In aansluiting hierop en in verband met de stelling van appellanten dat zij met hun investering een doelmatig gebruik van energie bewerkstelligen, overweegt het College dat uit artikel 11, eerste lid, eerste volzin, onderdeel b, van de Wet IB 1964 volgt dat voor het afgeven van een energieverklaring niet alleen is vereist dat het gaat om investeringen die in het belang zijn van een doelmatig gebruik van energie, maar ook dat het bedrijfsmiddel is aangewezen bij ministeriële regeling. Dit leidt ertoe dat, nu geen algemeen verbindend voorschrift of rechtsregel is aan te wijzen, waaruit voor de regelgever enige verdere normering voortvloeit inzake het opnemen van energiebesparende bedrijfsmiddelen op de Energielijst 1998, de opsomming in deze lijst als een limitatieve moet worden beschouwd waarbij een strikte uitleg van de daarin opgenomen omschrijvingen van bedrijfsmiddelen en onderdelen van bedrijfsmiddelen past.
Het College volgt appellanten verder niet in hun betoog dat verweerder in strijd met het vertrouwens-, rechtszekerheids- en zorgvuldigheidsbeginsel heeft gehandeld door de door hen aangemelde investering te beoordelen met inachtneming van de tekst van de Energielijst 1998 in plaats van de Energielijst 1999. Het College is van oordeel dat de aard van de betrokken regeling, gelet op haar doelstelling, te weten het stimuleren van energie-investeringen, meebrengt dat de Energielijst wordt toegepast zoals deze gold op het moment dat de belanghebbende de investeringen deed, dat wil zeggen op het moment dat hij de verplichtingen daartoe aanging. In dit geval is dat dus de Energielijst 1998.
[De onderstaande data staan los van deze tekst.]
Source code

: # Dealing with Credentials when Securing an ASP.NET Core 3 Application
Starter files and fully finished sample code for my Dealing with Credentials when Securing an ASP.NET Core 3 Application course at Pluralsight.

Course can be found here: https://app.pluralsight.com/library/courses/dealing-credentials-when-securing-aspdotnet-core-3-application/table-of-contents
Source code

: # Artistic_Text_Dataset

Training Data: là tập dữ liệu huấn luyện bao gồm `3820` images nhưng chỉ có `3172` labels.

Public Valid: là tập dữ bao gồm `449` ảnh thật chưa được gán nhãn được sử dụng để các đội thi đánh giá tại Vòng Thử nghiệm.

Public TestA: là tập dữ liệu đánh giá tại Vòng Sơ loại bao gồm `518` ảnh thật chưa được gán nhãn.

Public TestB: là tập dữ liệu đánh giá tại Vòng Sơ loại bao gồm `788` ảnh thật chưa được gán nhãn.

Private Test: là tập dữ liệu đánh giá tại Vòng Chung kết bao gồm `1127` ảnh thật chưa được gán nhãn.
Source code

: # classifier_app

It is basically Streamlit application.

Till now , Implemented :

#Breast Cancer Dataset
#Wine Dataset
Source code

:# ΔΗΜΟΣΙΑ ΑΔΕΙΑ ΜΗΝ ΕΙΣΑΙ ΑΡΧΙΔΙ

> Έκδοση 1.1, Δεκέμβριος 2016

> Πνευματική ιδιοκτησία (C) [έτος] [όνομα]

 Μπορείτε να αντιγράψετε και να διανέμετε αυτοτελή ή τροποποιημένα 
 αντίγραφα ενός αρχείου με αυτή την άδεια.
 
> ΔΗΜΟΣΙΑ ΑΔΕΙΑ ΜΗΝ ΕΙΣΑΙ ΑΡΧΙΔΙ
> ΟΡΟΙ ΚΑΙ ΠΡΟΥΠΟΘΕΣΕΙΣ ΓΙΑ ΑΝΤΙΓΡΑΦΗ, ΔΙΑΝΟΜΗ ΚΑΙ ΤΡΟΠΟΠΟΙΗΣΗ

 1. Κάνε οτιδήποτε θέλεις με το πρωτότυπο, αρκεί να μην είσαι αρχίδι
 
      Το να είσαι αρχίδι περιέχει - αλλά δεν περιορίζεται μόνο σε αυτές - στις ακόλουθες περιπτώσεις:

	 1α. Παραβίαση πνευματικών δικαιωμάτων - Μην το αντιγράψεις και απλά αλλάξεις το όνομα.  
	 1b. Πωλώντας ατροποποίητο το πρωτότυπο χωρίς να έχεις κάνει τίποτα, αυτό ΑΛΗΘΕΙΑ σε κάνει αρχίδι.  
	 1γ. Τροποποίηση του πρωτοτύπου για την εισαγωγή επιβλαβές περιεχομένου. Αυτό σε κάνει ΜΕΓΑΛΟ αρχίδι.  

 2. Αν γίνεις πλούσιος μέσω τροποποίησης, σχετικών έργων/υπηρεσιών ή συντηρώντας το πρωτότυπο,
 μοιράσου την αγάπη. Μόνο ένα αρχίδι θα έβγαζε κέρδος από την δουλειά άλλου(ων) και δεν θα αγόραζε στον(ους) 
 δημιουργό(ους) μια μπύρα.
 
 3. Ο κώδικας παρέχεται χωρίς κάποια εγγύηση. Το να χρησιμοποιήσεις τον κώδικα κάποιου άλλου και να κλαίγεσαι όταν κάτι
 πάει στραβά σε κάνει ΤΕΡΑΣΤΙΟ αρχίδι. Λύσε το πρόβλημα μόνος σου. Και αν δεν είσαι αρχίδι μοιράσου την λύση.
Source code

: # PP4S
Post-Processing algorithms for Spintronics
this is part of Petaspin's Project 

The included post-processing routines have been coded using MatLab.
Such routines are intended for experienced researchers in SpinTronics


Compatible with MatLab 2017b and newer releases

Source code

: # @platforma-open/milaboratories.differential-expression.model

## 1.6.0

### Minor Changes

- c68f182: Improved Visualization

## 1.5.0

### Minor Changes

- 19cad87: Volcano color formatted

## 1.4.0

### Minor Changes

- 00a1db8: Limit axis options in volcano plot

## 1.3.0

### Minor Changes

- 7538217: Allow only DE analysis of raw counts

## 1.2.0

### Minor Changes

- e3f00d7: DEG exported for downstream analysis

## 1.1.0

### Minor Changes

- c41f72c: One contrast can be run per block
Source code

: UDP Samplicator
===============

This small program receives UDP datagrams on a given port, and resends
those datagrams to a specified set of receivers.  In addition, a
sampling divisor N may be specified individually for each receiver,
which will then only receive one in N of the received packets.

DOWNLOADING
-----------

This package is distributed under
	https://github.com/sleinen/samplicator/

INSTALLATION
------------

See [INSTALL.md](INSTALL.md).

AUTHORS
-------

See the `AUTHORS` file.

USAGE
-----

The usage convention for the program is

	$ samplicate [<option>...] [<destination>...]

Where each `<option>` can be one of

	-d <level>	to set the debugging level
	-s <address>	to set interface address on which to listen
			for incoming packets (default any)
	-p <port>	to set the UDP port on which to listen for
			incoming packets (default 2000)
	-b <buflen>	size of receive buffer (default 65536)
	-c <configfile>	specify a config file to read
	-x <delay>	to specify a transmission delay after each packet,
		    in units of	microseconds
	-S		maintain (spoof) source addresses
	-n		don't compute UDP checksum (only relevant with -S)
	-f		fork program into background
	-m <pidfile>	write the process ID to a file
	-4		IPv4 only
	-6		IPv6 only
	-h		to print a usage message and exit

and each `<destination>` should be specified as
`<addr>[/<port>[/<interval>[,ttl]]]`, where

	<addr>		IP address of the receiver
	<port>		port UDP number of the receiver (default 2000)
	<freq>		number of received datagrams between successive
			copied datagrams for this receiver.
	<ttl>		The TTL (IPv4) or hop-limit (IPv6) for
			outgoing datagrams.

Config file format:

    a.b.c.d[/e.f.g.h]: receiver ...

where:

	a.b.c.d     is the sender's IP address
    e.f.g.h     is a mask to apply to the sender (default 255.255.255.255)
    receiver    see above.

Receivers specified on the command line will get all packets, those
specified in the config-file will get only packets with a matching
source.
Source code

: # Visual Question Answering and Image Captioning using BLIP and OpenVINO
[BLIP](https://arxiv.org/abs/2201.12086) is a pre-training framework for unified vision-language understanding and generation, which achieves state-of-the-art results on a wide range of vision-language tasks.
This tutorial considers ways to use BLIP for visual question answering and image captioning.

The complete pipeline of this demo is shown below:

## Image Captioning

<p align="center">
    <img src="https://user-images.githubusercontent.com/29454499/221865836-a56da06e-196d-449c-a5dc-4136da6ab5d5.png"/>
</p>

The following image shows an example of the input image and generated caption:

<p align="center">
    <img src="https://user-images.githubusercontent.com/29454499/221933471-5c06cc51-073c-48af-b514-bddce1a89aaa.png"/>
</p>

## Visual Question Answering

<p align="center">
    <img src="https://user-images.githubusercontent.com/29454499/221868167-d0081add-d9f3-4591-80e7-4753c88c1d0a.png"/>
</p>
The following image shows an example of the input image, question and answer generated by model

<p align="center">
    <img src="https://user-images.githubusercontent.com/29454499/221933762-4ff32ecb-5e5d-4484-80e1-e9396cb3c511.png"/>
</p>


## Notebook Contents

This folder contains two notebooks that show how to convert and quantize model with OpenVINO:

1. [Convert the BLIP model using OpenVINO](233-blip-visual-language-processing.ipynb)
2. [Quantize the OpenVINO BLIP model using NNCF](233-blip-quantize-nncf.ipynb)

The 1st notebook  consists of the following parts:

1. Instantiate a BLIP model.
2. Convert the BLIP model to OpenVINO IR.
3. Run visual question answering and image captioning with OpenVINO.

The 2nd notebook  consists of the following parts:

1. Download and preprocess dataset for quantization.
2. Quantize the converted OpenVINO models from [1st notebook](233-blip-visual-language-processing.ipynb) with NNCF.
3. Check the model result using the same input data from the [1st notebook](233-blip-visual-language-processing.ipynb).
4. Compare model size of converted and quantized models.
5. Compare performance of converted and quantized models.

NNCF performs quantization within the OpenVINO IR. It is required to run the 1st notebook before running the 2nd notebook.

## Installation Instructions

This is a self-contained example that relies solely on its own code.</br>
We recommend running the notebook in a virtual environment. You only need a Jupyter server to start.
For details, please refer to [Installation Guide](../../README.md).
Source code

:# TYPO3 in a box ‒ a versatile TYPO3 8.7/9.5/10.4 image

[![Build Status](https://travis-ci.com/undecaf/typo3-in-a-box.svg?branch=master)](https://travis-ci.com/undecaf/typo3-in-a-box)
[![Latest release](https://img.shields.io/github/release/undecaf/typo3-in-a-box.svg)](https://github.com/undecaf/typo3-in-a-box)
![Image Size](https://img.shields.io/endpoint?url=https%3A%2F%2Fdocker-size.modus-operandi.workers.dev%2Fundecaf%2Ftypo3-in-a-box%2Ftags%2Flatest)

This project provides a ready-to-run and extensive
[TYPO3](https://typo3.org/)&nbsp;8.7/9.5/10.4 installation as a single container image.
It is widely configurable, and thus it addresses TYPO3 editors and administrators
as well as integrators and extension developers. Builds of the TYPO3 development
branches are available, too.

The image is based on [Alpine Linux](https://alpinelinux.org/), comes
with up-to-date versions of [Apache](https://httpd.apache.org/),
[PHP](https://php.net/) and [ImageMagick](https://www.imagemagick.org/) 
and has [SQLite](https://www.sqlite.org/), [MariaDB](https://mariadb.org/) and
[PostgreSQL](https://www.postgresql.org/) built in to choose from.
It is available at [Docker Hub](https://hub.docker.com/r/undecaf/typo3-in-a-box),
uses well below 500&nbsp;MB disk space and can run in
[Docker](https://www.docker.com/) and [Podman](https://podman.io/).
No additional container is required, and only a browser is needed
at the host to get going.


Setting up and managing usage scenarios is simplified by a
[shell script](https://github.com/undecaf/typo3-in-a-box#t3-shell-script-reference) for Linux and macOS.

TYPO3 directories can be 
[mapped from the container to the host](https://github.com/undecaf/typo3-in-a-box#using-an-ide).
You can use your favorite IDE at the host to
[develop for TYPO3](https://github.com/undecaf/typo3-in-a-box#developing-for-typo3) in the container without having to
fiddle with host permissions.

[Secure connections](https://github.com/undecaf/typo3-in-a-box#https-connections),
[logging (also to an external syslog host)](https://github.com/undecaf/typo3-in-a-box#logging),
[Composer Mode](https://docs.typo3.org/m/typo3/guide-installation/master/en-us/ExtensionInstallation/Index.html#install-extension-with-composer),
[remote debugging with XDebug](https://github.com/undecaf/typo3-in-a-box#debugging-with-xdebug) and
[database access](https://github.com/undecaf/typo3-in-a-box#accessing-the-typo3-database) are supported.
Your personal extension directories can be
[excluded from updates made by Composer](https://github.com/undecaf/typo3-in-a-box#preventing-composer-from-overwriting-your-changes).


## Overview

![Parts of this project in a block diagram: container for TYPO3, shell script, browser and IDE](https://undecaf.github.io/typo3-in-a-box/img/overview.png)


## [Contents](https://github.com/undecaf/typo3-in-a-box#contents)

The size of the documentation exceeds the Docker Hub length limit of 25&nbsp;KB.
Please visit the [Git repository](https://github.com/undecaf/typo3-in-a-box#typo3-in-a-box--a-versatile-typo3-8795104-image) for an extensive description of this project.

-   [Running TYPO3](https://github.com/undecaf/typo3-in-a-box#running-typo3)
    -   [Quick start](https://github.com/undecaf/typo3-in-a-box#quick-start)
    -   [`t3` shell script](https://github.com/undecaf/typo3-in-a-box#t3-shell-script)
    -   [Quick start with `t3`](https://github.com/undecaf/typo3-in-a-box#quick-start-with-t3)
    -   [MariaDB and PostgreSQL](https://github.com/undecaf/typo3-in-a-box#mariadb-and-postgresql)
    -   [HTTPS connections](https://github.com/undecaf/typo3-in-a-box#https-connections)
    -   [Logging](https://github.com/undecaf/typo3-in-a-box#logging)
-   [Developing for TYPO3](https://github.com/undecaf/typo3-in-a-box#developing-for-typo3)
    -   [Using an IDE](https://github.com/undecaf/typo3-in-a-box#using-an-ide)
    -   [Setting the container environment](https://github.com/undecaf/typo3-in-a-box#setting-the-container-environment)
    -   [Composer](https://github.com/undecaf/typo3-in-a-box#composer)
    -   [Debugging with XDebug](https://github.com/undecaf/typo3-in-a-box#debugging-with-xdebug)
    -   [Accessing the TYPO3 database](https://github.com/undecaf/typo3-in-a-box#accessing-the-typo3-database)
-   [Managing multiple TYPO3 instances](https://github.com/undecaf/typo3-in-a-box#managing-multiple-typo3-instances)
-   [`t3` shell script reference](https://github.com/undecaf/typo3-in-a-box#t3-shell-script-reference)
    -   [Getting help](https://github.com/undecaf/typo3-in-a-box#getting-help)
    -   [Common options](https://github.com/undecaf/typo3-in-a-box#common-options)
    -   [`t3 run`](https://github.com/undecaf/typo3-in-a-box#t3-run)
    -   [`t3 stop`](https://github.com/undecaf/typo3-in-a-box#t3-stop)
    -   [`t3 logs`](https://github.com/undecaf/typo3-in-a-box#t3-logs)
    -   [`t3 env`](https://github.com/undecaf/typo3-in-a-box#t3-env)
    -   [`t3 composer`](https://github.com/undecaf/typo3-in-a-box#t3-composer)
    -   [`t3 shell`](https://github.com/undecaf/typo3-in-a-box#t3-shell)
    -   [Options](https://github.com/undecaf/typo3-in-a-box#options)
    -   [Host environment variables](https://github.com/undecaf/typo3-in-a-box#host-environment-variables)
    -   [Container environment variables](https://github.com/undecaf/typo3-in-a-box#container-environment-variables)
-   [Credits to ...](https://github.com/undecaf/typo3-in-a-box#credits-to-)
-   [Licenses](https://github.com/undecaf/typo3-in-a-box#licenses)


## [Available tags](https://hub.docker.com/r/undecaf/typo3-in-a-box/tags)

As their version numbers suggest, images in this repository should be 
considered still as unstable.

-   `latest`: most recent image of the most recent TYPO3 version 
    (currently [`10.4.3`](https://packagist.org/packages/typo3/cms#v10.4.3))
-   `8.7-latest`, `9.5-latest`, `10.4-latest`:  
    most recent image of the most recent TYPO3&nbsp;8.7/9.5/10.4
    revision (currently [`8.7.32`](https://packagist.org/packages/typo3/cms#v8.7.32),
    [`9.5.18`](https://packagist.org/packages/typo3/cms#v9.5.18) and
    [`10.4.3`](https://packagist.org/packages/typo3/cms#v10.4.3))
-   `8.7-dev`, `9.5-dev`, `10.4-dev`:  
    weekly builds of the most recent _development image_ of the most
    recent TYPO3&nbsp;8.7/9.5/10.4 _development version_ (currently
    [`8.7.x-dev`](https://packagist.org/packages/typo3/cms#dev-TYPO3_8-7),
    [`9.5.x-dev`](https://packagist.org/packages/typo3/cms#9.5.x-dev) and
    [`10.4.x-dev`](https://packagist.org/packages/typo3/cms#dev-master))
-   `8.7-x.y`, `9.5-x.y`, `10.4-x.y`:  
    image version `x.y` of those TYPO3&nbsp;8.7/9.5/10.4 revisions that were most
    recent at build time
Het College ziet in de omstandigheid dat de Energielijst 1999 pas in de loop van het jaar in werking is getreden, geen reden om tot een ander oordeel te komen. Het College heeft er daarbij wel oog voor dat artikel 11 van de Wet IB 1964 de energie-investeringsaftrek mogelijk maakt voor investeringen die 'in een kalenderjaar' worden gedaan, maar kan hieraan niet de gevolgtrekking verbinden dat investeringen die op het moment dat deze werden gedaan niet onder de 'oude' Energielijst vielen, terwijl, als ze later waren gedaan, wel onder de 'nieuwe' Energielijst zouden vallen, moeten worden behandeld alsof die nieuwe Energielijst reeds van toepassing was ten tijde van het aangaan van de verplichtingen.
Het College overweegt voorts dat aan de regeling van 13 april 1999, waarbij de Energielijst 1999 is ingevoerd, geen terugwerkende kracht is verleend, terwijl uit de Toelichting, zoals hierboven in paragraaf 2.1 weergegeven, blijkt dat daaraan ook geen terugwerkende kracht is toegedacht.
Uit het voorgaande volgt dat verweerder terecht de Energielijst 1998 heeft toegepast. Dat een rookgascondensor niet meer als verplicht bestanddeel van een warmtekrachtinstallatie in de vanaf 17 april 1999 geldende Energielijst 1999 is opgenomen en de door appellanten aangeschafte warmtekrachtinstallatie aan het op grond van de Energielijst 1999 vereiste rendement zou voldoen - zoals door appellanten is betoogd - heeft voor verweerder, daargelaten of de warmtekrachtinstallatie daadwerkelijk aan de rendementseis zou voldoen, naar het oordeel van het College geen aanleiding behoeven te vormen om tot een ander oordeel te komen.
Uit het vorenstaande volgt dat de beroepen ongegrond moeten worden verklaard.
Het College acht geen termen aanwezig voor een proceskostenveroordeling met toepassing van artikel 8:75 van de Algemene wet bestuursrecht.